■ **Problem statement**
Scan the records for "with" and copy each line that contains it.

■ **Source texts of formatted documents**
[Start of Attachment]
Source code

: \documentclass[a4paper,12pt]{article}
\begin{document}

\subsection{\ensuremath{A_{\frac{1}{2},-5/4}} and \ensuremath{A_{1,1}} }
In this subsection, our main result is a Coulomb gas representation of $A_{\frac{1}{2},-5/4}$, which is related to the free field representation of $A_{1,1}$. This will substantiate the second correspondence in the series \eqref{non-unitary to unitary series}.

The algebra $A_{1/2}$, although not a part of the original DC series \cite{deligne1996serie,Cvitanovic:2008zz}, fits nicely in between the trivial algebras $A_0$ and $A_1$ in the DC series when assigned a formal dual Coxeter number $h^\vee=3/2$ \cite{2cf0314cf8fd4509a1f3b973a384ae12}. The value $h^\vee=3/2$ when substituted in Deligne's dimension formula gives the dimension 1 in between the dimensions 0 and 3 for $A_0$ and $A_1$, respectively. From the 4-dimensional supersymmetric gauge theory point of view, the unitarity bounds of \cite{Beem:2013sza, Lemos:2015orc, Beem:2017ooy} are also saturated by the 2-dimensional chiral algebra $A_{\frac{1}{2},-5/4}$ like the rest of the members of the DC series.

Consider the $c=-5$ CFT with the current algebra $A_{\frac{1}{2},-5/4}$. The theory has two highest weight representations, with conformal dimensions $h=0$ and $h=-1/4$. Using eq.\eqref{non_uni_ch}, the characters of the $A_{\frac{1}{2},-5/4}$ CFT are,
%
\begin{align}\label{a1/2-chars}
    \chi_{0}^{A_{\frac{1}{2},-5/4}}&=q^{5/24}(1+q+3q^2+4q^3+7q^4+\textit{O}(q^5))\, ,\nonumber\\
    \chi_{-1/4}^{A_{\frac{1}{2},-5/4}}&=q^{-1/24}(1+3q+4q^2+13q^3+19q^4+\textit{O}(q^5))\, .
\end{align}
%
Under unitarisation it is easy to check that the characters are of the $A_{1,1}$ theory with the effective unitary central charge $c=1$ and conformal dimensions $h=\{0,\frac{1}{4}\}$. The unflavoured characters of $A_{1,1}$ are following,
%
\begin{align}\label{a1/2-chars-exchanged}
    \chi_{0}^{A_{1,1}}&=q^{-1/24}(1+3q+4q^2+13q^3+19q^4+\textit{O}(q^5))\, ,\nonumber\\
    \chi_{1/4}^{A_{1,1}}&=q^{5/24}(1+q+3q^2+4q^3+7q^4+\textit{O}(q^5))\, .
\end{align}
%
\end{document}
[End of Attachment]
[Start of Attachment]
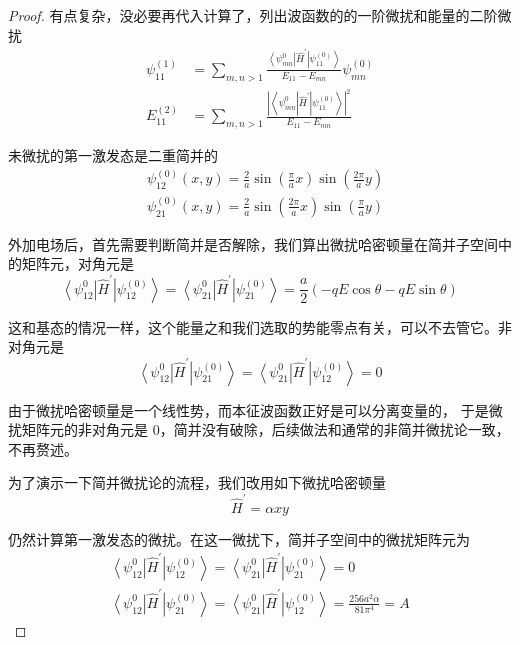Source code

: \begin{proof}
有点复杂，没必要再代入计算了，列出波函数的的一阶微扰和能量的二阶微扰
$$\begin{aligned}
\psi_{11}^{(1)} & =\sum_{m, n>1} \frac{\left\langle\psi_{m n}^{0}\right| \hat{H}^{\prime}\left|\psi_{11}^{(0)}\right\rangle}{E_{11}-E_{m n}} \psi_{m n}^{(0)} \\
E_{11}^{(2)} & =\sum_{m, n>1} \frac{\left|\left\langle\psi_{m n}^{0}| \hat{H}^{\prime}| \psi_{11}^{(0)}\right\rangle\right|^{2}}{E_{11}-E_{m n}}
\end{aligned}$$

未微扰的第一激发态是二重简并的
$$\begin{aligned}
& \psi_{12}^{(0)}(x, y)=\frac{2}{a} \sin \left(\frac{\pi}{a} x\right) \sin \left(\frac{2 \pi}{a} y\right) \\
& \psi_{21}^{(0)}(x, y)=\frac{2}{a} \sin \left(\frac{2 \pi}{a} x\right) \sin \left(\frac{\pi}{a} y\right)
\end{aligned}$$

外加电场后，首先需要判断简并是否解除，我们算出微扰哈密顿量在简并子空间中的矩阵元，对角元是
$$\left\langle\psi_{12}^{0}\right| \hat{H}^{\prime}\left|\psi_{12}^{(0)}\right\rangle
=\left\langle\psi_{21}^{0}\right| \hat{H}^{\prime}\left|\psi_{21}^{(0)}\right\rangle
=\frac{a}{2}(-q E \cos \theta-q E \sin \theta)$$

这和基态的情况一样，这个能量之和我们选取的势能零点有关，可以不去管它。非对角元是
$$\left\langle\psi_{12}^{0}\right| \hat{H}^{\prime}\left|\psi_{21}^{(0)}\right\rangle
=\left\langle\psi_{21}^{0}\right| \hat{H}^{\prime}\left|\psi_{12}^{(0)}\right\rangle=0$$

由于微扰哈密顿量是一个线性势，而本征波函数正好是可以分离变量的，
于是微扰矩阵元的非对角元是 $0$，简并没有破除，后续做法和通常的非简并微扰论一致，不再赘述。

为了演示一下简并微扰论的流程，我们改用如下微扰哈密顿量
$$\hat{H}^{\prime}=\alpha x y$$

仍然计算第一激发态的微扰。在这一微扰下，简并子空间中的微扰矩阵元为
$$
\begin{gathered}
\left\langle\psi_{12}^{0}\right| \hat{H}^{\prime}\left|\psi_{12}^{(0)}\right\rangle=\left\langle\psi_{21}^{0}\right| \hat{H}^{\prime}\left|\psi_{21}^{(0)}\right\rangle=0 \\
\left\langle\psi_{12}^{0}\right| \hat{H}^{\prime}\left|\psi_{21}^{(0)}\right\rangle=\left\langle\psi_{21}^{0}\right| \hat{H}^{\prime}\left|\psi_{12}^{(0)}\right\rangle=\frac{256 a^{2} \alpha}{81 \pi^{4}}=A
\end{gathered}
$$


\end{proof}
[End of Attachment]
■ **Reply**
Consider the $c=-5$ CFT with the current algebra $A_{\frac{1}{2},-5/4}$. The theory has two highest weight representations, with conformal dimensions $h=0$ and $h=-1/4$. Using eq.\eqref{non_uni_ch}, the characters of the $A_{\frac{1}{2},-5/4}$ CFT are,
Under unitarisation it is easy to check that the characters are of the $A_{1,1}$ theory with the effective unitary central charge $c=1$ and conformal dimensions $h=\{0,\frac{1}{4}\}$. The unflavoured characters of $A_{1,1}$ are following,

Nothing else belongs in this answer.